(Saved entries)
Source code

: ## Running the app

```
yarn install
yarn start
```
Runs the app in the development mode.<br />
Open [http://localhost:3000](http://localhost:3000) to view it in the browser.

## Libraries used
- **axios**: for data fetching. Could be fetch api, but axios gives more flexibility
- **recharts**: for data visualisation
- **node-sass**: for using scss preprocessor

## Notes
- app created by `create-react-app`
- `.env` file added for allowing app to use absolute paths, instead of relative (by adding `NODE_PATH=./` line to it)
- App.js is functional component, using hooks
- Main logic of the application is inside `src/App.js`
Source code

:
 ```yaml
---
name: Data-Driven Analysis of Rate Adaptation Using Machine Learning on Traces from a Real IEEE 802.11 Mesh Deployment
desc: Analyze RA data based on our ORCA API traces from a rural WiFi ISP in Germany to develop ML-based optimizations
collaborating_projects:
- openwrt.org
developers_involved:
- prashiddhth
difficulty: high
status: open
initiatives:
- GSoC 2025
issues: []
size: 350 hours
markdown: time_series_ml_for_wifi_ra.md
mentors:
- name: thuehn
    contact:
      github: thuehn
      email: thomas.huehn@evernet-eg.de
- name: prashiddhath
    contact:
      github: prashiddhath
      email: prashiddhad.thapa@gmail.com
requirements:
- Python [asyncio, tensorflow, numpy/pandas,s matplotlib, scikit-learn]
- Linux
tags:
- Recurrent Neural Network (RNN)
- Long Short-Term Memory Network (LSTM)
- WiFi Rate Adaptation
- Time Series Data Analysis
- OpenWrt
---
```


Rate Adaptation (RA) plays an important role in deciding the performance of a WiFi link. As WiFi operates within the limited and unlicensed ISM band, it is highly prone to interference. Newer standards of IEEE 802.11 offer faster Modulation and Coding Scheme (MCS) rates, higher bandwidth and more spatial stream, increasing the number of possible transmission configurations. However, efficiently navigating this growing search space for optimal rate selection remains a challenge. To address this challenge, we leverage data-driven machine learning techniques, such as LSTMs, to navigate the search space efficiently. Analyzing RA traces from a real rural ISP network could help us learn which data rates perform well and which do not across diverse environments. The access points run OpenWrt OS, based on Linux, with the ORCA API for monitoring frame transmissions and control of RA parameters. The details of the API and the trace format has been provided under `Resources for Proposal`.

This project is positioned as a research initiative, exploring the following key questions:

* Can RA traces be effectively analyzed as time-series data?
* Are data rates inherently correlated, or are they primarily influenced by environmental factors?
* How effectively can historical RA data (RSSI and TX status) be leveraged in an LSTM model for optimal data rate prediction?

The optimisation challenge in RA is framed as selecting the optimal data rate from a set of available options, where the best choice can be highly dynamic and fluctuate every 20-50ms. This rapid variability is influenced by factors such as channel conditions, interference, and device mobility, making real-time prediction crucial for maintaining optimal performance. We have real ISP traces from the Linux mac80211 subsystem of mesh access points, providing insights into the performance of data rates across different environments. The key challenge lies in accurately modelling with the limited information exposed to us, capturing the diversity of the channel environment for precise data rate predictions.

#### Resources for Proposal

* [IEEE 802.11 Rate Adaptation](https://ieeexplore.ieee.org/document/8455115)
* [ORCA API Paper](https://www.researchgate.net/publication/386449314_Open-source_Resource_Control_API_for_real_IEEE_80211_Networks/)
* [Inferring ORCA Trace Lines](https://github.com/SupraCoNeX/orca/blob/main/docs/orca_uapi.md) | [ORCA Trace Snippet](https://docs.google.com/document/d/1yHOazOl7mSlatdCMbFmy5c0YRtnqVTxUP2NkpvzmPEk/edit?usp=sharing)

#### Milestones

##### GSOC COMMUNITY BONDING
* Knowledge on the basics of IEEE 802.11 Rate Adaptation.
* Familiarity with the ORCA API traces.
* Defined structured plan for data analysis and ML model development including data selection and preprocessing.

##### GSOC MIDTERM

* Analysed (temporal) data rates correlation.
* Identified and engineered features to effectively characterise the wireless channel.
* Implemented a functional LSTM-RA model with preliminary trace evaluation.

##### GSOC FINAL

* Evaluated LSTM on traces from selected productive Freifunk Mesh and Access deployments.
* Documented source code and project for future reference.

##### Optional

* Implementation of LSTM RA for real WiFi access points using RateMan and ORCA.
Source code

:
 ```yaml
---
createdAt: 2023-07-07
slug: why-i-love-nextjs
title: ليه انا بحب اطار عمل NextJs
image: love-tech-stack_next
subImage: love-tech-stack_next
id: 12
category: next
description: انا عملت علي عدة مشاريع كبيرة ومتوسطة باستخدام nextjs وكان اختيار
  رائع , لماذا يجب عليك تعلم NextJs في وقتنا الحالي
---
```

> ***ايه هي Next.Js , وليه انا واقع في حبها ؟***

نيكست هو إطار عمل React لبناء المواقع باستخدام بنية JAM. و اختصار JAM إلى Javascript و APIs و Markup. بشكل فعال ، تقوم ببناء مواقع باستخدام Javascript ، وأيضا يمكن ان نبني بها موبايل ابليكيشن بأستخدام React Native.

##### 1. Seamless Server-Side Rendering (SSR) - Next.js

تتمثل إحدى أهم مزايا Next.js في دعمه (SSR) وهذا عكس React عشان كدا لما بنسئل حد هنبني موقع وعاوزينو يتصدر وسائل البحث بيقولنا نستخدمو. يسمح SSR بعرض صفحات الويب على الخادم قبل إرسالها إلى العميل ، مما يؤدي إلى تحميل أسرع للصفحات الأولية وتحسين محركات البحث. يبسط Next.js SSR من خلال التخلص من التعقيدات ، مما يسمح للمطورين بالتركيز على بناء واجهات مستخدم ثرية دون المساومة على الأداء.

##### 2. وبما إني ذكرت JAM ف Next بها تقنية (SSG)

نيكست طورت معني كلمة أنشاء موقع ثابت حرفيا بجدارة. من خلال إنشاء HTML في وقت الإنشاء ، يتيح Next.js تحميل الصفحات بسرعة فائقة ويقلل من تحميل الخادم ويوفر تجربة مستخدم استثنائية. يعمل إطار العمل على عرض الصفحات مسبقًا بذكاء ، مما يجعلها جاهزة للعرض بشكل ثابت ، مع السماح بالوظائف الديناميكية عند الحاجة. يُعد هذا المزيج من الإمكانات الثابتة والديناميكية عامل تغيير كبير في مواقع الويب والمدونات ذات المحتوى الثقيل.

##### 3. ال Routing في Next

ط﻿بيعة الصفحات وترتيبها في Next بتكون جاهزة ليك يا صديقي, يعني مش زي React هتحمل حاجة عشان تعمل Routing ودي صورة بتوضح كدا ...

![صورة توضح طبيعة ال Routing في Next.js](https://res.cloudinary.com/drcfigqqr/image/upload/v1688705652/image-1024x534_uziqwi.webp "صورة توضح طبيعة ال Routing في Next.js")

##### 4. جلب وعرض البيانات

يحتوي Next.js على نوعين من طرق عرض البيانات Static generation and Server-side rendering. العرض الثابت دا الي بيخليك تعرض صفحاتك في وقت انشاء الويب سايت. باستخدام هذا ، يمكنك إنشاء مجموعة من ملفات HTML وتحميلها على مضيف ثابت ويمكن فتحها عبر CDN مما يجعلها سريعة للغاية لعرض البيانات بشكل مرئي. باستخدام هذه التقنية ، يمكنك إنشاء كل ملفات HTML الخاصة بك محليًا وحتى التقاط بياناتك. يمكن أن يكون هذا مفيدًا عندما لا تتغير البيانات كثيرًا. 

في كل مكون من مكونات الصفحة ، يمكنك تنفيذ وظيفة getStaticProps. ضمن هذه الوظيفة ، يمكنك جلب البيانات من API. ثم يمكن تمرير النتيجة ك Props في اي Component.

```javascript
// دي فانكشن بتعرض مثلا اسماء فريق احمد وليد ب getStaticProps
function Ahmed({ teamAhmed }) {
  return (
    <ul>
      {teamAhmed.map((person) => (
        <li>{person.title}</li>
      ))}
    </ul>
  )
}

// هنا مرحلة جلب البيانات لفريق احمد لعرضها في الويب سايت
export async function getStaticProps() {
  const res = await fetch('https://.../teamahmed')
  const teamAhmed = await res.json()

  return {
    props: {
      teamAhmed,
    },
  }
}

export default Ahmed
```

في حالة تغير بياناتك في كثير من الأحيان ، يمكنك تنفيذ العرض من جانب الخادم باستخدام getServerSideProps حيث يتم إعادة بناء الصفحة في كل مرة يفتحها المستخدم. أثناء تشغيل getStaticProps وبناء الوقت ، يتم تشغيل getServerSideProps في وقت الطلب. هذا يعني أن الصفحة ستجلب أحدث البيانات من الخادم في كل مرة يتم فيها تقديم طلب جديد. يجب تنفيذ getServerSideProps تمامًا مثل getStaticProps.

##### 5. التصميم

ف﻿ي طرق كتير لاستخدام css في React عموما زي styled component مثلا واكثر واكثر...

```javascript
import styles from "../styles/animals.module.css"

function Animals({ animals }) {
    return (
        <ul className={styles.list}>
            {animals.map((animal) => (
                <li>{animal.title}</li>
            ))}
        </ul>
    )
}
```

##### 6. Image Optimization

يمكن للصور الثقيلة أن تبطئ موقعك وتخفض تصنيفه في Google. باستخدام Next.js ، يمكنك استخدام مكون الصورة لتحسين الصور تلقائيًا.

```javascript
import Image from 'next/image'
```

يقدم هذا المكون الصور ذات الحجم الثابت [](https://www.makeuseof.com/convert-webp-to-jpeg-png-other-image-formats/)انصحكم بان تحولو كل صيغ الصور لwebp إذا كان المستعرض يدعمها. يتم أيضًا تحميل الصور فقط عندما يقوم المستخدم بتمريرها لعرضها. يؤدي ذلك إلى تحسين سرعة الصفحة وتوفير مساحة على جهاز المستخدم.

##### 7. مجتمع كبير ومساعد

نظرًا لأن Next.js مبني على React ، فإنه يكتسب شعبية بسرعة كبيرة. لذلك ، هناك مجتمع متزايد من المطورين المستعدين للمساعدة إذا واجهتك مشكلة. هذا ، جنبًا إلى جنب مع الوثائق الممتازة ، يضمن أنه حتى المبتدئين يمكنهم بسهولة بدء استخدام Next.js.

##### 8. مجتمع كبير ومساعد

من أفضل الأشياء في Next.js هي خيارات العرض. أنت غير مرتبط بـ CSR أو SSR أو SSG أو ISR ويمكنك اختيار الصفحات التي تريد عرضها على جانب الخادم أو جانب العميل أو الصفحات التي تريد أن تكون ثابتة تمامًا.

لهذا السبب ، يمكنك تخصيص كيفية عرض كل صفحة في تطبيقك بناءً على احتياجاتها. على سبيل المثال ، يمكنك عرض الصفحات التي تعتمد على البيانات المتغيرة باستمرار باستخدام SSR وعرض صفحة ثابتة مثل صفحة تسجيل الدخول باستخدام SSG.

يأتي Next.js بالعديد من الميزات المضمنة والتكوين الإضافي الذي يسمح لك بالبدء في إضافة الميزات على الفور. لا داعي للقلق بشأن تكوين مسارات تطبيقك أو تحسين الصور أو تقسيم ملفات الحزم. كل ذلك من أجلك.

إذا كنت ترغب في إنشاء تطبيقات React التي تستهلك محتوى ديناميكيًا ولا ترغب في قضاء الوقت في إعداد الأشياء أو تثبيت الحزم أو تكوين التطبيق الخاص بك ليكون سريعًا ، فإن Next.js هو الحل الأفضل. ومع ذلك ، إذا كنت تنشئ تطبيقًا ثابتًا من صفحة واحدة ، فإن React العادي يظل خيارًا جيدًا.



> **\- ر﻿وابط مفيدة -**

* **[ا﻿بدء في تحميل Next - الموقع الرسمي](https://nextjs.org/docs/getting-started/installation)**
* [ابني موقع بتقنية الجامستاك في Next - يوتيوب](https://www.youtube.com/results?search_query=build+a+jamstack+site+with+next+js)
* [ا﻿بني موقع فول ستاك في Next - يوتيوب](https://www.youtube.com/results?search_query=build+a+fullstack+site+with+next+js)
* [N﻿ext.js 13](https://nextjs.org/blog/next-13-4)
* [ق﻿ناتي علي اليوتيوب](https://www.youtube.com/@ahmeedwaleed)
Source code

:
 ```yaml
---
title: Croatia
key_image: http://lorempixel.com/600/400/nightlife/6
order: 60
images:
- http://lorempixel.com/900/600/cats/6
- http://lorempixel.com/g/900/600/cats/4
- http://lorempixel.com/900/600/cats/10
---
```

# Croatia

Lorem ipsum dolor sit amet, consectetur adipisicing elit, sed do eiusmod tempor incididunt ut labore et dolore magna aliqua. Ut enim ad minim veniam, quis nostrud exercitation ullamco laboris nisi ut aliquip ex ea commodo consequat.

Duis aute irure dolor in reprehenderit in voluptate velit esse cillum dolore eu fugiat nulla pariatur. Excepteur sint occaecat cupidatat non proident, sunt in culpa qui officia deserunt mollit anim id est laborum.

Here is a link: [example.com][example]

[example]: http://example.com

To do:
Send back an exact copy of only the lines from the line with "في حالة تغير" up to and including the line with "##### 8. مجتمع كبير ومساعد" in the data above.

Solution for this exercise:
في حالة تغير بياناتك في كثير من الأحيان ، يمكنك تنفيذ العرض من جانب الخادم باستخدام getServerSideProps حيث يتم إعادة بناء الصفحة في كل مرة يفتحها المستخدم. أثناء تشغيل getStaticProps وبناء الوقت ، يتم تشغيل getServerSideProps في وقت الطلب. هذا يعني أن الصفحة ستجلب أحدث البيانات من الخادم في كل مرة يتم فيها تقديم طلب جديد. يجب تنفيذ getServerSideProps تمامًا مثل getStaticProps.

##### 5. التصميم

ف﻿ي طرق كتير لاستخدام css في React عموما زي styled component مثلا واكثر واكثر...

```javascript
import styles from "../styles/animals.module.css"

function Animals({ animals }) {
    return (
        <ul className={styles.list}>
            {animals.map((animal) => (
                <li>{animal.title}</li>
            ))}
        </ul>
    )
}
```

##### 6. Image Optimization

يمكن للصور الثقيلة أن تبطئ موقعك وتخفض تصنيفه في Google. باستخدام Next.js ، يمكنك استخدام مكون الصورة لتحسين الصور تلقائيًا.

```javascript
import Image from 'next/image'
```

يقدم هذا المكون الصور ذات الحجم الثابت [](https://www.makeuseof.com/convert-webp-to-jpeg-png-other-image-formats/)انصحكم بان تحولو كل صيغ الصور لwebp إذا كان المستعرض يدعمها. يتم أيضًا تحميل الصور فقط عندما يقوم المستخدم بتمريرها لعرضها. يؤدي ذلك إلى تحسين سرعة الصفحة وتوفير مساحة على جهاز المستخدم.

##### 7. مجتمع كبير ومساعد

نظرًا لأن Next.js مبني على React ، فإنه يكتسب شعبية بسرعة كبيرة. لذلك ، هناك مجتمع متزايد من المطورين المستعدين للمساعدة إذا واجهتك مشكلة. هذا ، جنبًا إلى جنب مع الوثائق الممتازة ، يضمن أنه حتى المبتدئين يمكنهم بسهولة بدء استخدام Next.js.

##### 8. مجتمع كبير ومساعد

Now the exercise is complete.